Our Targets

Before selecting a viewing magnification, consider carefully what it is you are going to be looking at. If you want to see small and faint galaxies, globular clusters, and faint stars, there is no substitute for aperture. Years ago, big heavy mirrors and long focal ratios were the rule. Eyepieces back then couldn't handle fast f/ratios well. Today, with modern, highly corrected eye-pieces and coma correctors, large and compact Dobsonian telescopes can perform as never before, and they're really portable. With 13- to 25-inch Dobsonians, you can use all the power the atmosphere and optical quality will permit. Subject brightness is rarely a limit.

A subject's contrast is sometimes as important as its brightness. Often small refractors outperform larger reflectors because of superior contrast. Increasing the magnification of any telescope will reduce the size of the exit pupil and darken the background sky. This is why the faintest stars are always seen best with moderately high magnifications. The contrast of extended objects such as galaxies and nebulae is fixed relative to the sky background and only looks better as you boost magnification because details become more visible. In general you can increase the magnification to darken the sky (the field stop is a good reference for "black") as long as there is still sufficient sky showing around the object of interest to provide contrast. This appears to contradict the old adage about using big exit pupils when viewing nebulae. Don't worry; trust your eyes and experience.

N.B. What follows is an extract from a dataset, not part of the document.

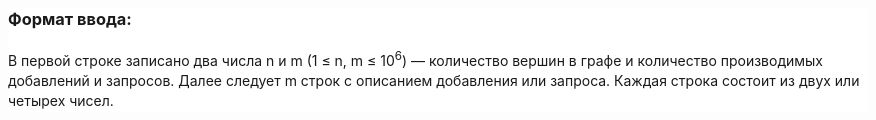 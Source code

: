 ### Формат ввода:
В первой строке записано два числа n и m (1 ≤ n, m ≤ 10<sup>6</sup>) — количество вершин в графе и количество производимых добавлений и запросов. Далее следует m строк с описанием добавления или запроса. Каждая строка состоит из двух или четырех чисел.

Resolution — how much do you need? Most large reflectors exhibit better resolution when used with an off-axis aperture mask. This is because you can wait with frustration for those magic, fleeting moments when the atmospheric seeing allows high-resolution glimpses with a large aperture, or you can reduce the aperture and trade off some resolution for much more time when the view is satisfying. Once again, a small aperture gives a sharp image that jumps around in bad seeing, while a large aperture often averages the image into a fuzzy blob.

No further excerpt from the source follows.